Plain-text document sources
........
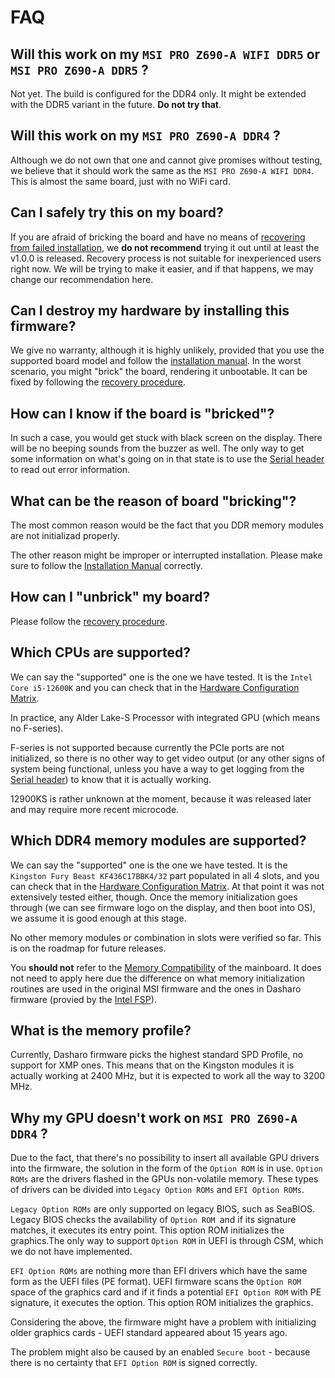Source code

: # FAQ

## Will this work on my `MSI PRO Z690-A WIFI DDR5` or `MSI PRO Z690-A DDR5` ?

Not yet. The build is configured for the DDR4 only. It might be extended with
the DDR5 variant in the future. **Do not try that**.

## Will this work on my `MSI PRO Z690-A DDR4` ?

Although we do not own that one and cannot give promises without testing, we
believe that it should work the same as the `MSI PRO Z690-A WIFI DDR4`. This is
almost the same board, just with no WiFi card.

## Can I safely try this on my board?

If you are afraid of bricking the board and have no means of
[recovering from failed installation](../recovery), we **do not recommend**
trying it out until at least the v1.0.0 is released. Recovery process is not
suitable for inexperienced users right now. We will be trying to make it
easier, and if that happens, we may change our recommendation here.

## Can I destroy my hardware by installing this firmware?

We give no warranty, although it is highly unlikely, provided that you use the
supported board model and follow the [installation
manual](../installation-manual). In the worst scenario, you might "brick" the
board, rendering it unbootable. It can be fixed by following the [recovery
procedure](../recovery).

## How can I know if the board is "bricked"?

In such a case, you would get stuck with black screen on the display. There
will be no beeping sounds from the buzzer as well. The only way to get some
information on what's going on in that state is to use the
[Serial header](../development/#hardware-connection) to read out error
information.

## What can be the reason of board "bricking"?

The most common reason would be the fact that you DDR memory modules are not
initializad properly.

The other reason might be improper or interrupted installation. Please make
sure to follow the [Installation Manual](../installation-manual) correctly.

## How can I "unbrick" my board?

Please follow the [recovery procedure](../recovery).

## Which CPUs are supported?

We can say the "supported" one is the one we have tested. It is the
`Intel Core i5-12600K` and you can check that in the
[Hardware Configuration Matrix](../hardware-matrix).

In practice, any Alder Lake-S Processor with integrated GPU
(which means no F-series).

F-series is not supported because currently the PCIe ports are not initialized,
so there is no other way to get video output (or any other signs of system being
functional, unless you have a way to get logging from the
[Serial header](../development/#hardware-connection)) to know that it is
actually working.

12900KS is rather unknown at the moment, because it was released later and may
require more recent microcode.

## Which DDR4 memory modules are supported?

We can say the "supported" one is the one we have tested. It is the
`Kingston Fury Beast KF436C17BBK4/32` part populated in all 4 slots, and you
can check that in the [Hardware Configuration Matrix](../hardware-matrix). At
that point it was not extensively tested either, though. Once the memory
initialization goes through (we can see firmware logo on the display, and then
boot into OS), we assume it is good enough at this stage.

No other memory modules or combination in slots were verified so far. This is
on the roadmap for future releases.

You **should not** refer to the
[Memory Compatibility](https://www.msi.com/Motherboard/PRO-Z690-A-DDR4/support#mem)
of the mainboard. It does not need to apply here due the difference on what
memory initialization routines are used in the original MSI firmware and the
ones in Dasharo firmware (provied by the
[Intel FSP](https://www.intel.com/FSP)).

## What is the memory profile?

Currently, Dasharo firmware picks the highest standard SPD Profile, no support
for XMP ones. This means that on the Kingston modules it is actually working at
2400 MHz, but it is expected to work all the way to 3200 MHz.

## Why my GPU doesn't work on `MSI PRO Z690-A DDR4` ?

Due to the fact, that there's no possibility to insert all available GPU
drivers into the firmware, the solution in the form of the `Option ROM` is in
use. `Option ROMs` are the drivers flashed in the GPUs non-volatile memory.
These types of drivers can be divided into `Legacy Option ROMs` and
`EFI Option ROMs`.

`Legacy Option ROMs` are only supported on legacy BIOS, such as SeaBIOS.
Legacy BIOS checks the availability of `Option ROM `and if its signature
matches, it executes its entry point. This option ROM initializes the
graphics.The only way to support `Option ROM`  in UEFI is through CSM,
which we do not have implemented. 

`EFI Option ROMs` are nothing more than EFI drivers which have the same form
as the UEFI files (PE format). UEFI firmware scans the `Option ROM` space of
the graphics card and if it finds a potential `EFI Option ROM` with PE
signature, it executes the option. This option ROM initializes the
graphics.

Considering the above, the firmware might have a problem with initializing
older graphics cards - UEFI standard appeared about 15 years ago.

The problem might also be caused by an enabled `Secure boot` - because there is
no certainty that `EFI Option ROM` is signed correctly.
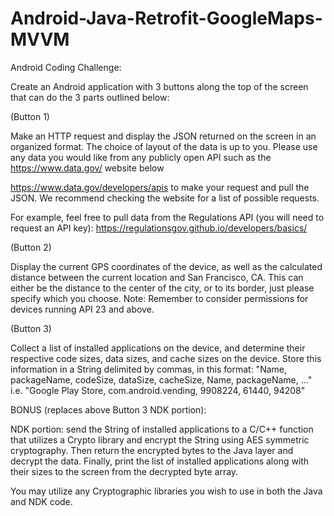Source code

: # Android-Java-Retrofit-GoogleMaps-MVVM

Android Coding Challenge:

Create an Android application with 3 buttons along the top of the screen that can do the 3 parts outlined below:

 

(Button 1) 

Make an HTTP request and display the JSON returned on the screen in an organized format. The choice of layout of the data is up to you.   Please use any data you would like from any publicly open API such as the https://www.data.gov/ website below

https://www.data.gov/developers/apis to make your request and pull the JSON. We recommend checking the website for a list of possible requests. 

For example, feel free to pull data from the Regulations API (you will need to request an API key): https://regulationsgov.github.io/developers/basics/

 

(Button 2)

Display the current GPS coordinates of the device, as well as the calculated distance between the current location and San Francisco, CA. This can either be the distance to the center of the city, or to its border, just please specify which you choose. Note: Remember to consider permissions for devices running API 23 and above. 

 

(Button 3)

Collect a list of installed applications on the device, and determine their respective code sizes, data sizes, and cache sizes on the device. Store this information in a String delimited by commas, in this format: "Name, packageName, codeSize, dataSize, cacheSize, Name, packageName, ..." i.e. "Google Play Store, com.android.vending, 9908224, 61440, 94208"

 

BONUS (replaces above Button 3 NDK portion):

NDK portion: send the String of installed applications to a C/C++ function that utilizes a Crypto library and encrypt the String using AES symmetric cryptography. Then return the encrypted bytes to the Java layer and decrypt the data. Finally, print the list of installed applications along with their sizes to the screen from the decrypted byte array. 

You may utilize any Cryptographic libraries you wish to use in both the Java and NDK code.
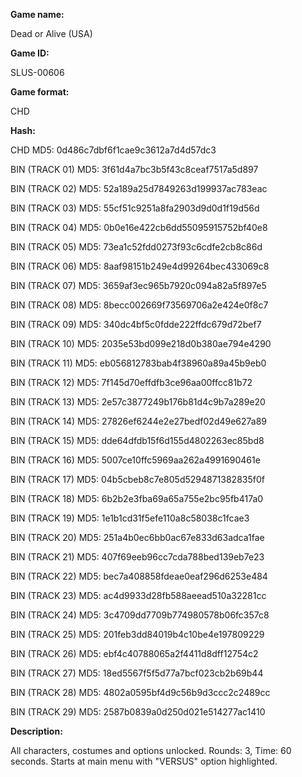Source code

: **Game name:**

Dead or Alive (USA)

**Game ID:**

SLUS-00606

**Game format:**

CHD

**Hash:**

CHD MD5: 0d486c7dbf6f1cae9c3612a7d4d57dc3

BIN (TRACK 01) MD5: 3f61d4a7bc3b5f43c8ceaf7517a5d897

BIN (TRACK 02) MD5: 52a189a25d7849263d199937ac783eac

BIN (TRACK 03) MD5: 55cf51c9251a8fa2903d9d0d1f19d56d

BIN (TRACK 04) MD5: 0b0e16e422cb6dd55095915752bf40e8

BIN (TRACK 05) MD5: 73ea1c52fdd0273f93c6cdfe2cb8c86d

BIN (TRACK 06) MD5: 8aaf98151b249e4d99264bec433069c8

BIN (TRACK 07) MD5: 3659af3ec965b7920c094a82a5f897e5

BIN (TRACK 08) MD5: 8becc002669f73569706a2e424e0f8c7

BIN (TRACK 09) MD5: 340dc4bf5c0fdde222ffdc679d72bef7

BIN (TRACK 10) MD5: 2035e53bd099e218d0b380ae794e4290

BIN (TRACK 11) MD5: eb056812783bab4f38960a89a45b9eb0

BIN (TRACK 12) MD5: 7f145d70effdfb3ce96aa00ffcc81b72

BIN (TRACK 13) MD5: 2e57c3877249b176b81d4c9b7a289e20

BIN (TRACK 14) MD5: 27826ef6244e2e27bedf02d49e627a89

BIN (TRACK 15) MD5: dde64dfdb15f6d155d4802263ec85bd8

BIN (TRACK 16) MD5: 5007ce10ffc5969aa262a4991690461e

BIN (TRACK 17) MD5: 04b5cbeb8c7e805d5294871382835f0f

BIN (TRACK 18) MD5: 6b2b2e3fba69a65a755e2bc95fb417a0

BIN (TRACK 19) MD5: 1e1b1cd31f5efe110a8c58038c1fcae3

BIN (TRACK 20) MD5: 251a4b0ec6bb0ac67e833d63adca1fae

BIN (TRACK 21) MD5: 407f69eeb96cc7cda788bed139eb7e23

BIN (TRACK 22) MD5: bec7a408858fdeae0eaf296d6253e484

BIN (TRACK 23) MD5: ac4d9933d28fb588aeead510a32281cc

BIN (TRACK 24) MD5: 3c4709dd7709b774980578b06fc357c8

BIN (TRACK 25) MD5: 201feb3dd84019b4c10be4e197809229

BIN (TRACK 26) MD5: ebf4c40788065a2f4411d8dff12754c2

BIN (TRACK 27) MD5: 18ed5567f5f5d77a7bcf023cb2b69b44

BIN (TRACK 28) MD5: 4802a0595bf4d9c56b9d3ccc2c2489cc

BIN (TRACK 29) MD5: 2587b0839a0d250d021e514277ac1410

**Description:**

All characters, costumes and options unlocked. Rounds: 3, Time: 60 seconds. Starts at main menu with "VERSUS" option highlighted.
........
§ Exercise description
From the records above, copy each line where the word "Intel" can be found.

§ Response below
`Intel Core i5-12600K` and you can check that in the
[Intel FSP](https://www.intel.com/FSP)).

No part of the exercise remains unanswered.